Era suja. Estava quebrada.
Desde quando? Quem sabe dizer?
Quando a pegavam para brincar, era sem respeito, sem carinho, com desprezo. Puxavam seus membros, arrancavam seus cabelos, arranhavam seus olhos, rasgavam suas roupas, desfaziam suas costuras.
E ela ia quebrando mais e mais, desbotando mais e mais, se desintegrando mais e mais.
Depois de um tempo, de tão quebrada que estava, ela começou a machucar quem a tocasse. E isso afastou ainda mais as brincadeiras boas e aumentou ainda mais a frequência das brincadeiras que feriam, que machucavam.
E riam dela enquanto a machucavam, enquanto a torciam e distorciam e a colocavam em posições ridículas, absurdas.
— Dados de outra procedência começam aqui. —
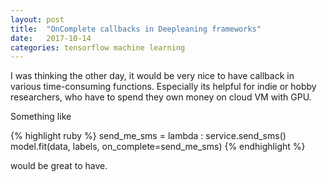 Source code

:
 ```yaml
---
layout: post
title:  "OnComplete callbacks in Deepleaning frameworks"
date:   2017-10-14
categories: tensorflow machine learning
---
```


I was thinking the other day, it would be very nice to have callback in various time-consuming functions. Especially its helpful for indie or hobby researchers, who have to spend they own money on cloud VM with GPU.
<!--more-->
Something like

{% highlight ruby %}
send_me_sms = lambda : service.send_sms()
model.fit(data, labels, on_complete=send_me_sms)
{% endhighlight %}

would be great to have.
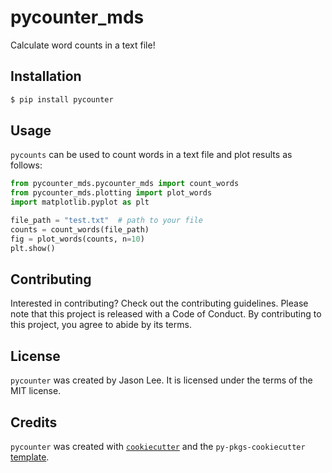 # pycounter_mds

Calculate word counts in a text file!

## Installation

```bash
$ pip install pycounter
```

## Usage

`pycounts` can be used to count words in a text file and plot results as follows:

```python
from pycounter_mds.pycounter_mds import count_words
from pycounter_mds.plotting import plot_words
import matplotlib.pyplot as plt

file_path = "test.txt"  # path to your file
counts = count_words(file_path)
fig = plot_words(counts, n=10)
plt.show()
```

## Contributing

Interested in contributing? Check out the contributing guidelines. Please note that this project is released with a Code of Conduct. By contributing to this project, you agree to abide by its terms.

## License

`pycounter` was created by Jason Lee. It is licensed under the terms of the MIT license.

## Credits

`pycounter` was created with [`cookiecutter`](https://cookiecutter.readthedocs.io/en/latest/) and the `py-pkgs-cookiecutter` [template](https://github.com/py-pkgs/py-pkgs-cookiecutter).
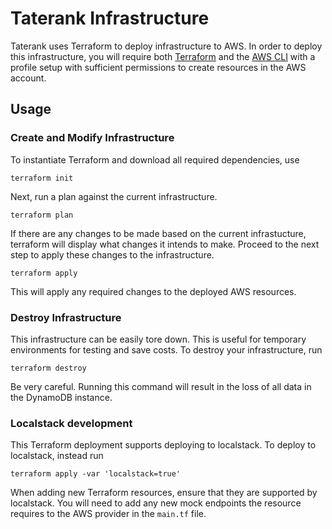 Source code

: # Taterank Infrastructure

Taterank uses Terraform to deploy infrastructure to AWS. In order to deploy this infrastructure,
you will require both [Terraform](https://developer.hashicorp.com/terraform/install) and the 
[AWS CLI](https://docs.aws.amazon.com/cli/latest/userguide/getting-started-install.html) with a profile 
setup with sufficient permissions to create resources in the AWS account.

## Usage

### Create and Modify Infrastructure
To instantiate Terraform and download all required dependencies, use

```shell
terraform init
```

Next, run a plan against the current infrastructure. 

```shell
terraform plan
```

If there are any changes to be made based on the current infrastucture, terraform will display what changes it intends
to make. Proceed to the next step to apply these changes to the infrastructure.

```shell
terraform apply
```

This will apply any required changes to the deployed AWS resources.

### Destroy Infrastructure

This infrastructure can be easily tore down. This is useful for temporary environments for testing and save costs. To 
destroy your infrastructure, run

```shell
terraform destroy
```

Be very careful. Running this command will result in the loss of all data in the DynamoDB instance.

### Localstack development

This Terraform deployment supports deploying to localstack. To deploy to localstack, instead run

```shell
terraform apply -var 'localstack=true'
```

When adding new Terraform resources, ensure that they are supported by localstack. You will need to add any new mock
endpoints the resource requires to the AWS provider in the `main.tf` file.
Riam dela e dos barulhos estranhos que ela fazia enquanto mexiam nela. Riam dela enquanto faziam com ela tudo o que queriam fazer com quem não era ela.
Riam dela, de sua sujeira, de seu estado. Riam dela.
Quando a usavam, era como se ela fosse tudo a ser odiado, destroçado, rasgado ao meio, batido e pisado. Quando a usavam, a raiva do mundo passava. Ela era um saco de pancadas, um objeto descartável em que canalizar toda fúria e ímpeto destrutivo e maldade que não se quer admitir que se tem.
Ela falava, aliás. Ela dizia "Você é um monstro. Eu te odeio. Todo mundo te odeia. Olha para você". Ela dizia isso com os olhos frios e mortos brilhando de crueldade.
Mas só se estivesse na frente do espelho. Ela estava quebrada, afinal.